# TASK OBJECTIVE:
Look over the entries and say how many lines include the word "system". Only the number, please.

# DATA TO EXAMINE:
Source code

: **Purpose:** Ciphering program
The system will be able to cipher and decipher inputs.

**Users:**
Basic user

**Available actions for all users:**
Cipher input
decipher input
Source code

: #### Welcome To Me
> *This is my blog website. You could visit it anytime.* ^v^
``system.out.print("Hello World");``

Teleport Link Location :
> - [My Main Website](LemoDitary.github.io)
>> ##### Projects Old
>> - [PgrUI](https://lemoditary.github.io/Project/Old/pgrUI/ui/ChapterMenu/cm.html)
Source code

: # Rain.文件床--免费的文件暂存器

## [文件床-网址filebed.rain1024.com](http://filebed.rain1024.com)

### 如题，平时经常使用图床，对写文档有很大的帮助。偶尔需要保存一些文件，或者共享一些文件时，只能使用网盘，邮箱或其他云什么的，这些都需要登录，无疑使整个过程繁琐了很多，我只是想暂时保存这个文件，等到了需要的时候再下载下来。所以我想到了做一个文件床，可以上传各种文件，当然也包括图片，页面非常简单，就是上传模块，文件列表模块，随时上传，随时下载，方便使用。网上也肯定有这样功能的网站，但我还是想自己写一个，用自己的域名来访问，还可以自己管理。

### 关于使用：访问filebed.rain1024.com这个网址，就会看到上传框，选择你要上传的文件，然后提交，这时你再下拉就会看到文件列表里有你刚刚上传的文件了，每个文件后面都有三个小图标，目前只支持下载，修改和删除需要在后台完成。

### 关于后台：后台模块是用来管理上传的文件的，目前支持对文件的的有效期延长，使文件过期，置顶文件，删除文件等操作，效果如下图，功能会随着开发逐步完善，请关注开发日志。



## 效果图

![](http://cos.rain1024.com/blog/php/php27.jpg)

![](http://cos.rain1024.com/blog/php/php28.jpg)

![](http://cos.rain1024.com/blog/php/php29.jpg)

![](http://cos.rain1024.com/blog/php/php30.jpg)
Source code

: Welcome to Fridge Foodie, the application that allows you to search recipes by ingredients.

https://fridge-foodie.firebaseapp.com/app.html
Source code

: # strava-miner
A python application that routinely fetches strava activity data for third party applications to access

# PROBLEM SOLUTION:
2